# CODEVELOPMENT OF THE TMS320C6X VelociTI ARCHITECTURE AND COMPILER

Ray Simar Jr. Texas Instruments Incorporated P.O. Box 1443, M/S 720 Houston, TX 77251-1443

# ABSTRACT

Continuing dramatic improvements in semiconductor manufacturing processes are enabling radical new signalprocessing architectures at the chip level. The development of these new architectures must be coupled with clearly defined target applications, a thorough analysis of applicable signal processing algorithms, and significant advancements in codegeneration technology. The TMS320C6x development program involved the codevelopment of the VelociTI architecture, a new code-generation capability, and a large set of representative benchmarks.

# **1. INTRODUCTION**

DSPs are designed to achieve high performance on DSP applications with minimum silicon cost. While this has been accomplished with previous DSP architectures, it has often come at the cost of architectural characteristics that overly constrain the compiler. To overcome this, the VelociTI DSP VLIW architecture was codeveloped with a new VLIW code-generation technology, and benchmarked by a set of representative DSP benchmarks. The first implementation of this architecture is the TMS320C6201 [1][2], the first general-purpose advanced VLIW DSP. Compared to a traditional DSP, VelociTI has many advantages that enable a high-level language compiler to more fully exploit the parallelism of the machine. This combination of architecture and compiler can achieve performance at or near peak for DSP applications.

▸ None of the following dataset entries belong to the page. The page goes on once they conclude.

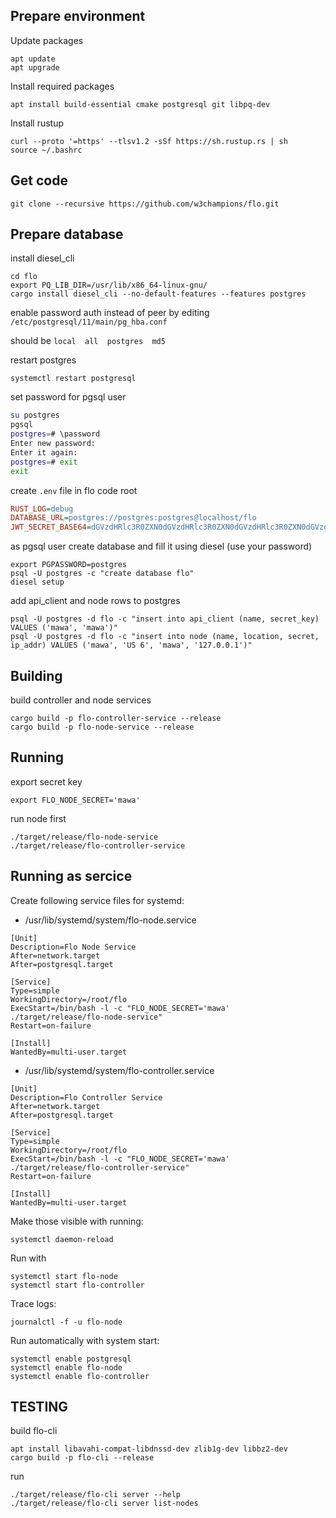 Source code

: Prepare environment
-------------------

Update packages

```shell
apt update
apt upgrade
```

Install required packages

```shell
apt install build-essential cmake postgresql git libpq-dev
```

Install rustup

```shell
curl --proto '=https' --tlsv1.2 -sSf https://sh.rustup.rs | sh
source ~/.bashrc
```

Get code
--------

```shell
git clone --recursive https://github.com/w3champions/flo.git
```

Prepare database
----------------

install diesel_cli

```shell
cd flo
export PQ_LIB_DIR=/usr/lib/x86_64-linux-gnu/
cargo install diesel_cli --no-default-features --features postgres
```

enable password auth instead of peer by editing `/etc/postgresql/11/main/pg_hba.conf`

should be ```local  all  postgres  md5```

restart postgres

```shell
systemctl restart postgresql
```

set password for pgsql user

```bash
su postgres
pgsql
postgres=# \password
Enter new password: 
Enter it again: 
postgres=# exit
exit
```

create `.env` file in flo code root
```ini
RUST_LOG=debug
DATABASE_URL=postgres://postgres:postgres@localhost/flo
JWT_SECRET_BASE64=dGVzdHRlc3R0ZXN0dGVzdHRlc3R0ZXN0dGVzdHRlc3R0ZXN0dGVzdHRlc3Q=
```

as pgsql user create database and fill it using diesel
(use your password)

```shell
export PGPASSWORD=postgres
psql -U postgres -c "create database flo"
diesel setup
```

add api_client and node rows to postgres

```shell
psql -U postgres -d flo -c "insert into api_client (name, secret_key) VALUES ('mawa', 'mawa')"
psql -U postgres -d flo -c "insert into node (name, location, secret, ip_addr) VALUES ('mawa', 'US 6', 'mawa', '127.0.0.1')"
```

Building
--------

build controller and node services

```shell
cargo build -p flo-controller-service --release
cargo build -p flo-node-service --release
```

Running
-------

export secret key

```shell
export FLO_NODE_SECRET='mawa'
```

run node first

```shell
./target/release/flo-node-service
./target/release/flo-controller-service
```

Running as sercice
------------------

Create following service files for systemd:

 - /usr/lib/systemd/system/flo-node.service
 
```service
[Unit]
Description=Flo Node Service
After=network.target
After=postgresql.target

[Service]
Type=simple
WorkingDirectory=/root/flo
ExecStart=/bin/bash -l -c "FLO_NODE_SECRET='mawa' ./target/release/flo-node-service"
Restart=on-failure

[Install]
WantedBy=multi-user.target
```

 - /usr/lib/systemd/system/flo-controller.service

```service
[Unit]
Description=Flo Controller Service
After=network.target
After=postgresql.target

[Service]
Type=simple
WorkingDirectory=/root/flo
ExecStart=/bin/bash -l -c "FLO_NODE_SECRET='mawa' ./target/release/flo-controller-service"
Restart=on-failure

[Install]
WantedBy=multi-user.target
```

Make those visible with running:

```shell
systemctl daemon-reload
```

Run with

```shell
systemctl start flo-node
systemctl start flo-controller
```

Trace logs:

```shell
journalctl -f -u flo-node
```

Run automatically with system start:

```shell
systemctl enable postgresql
systemctl enable flo-node
systemctl enable flo-controller
```

TESTING
-------

build flo-cli

```shell
apt install libavahi-compat-libdnssd-dev zlib1g-dev libbz2-dev
cargo build -p flo-cli --release
```

run

```shell
./target/release/flo-cli server --help
./target/release/flo-cli server list-nodes
```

As will be shown, for typical DSPs the specialization of the instruction set and the constraints of the pipeline protection generally prevent high-level language compilers from extracting optimal performance from the machine. The VelociTI DSP VLIW architecture was developed to overcome, as much as practical, many of the compiler limitations of traditional DSPs [3].

The following section introduces VelociTI and presents the first member of the VelociTI family, the TMS320C6201. Section 3 discusses the VelociTI pipeline. Section 4 explains the advantages of VelociTI for a compiler and why this architecture is a better target for a high-level language compiler than both traditional DSPs and traditional VLIWs. Section 5 describes *software pipelining*, a key compiler technique for scheduling loops on a VLIW [4] and which is especially well suited for DSP applications. Finally, Section 6 presents benchmark results that show performance of the compiler compared to hand-coded assembly on several DSP benchmarks.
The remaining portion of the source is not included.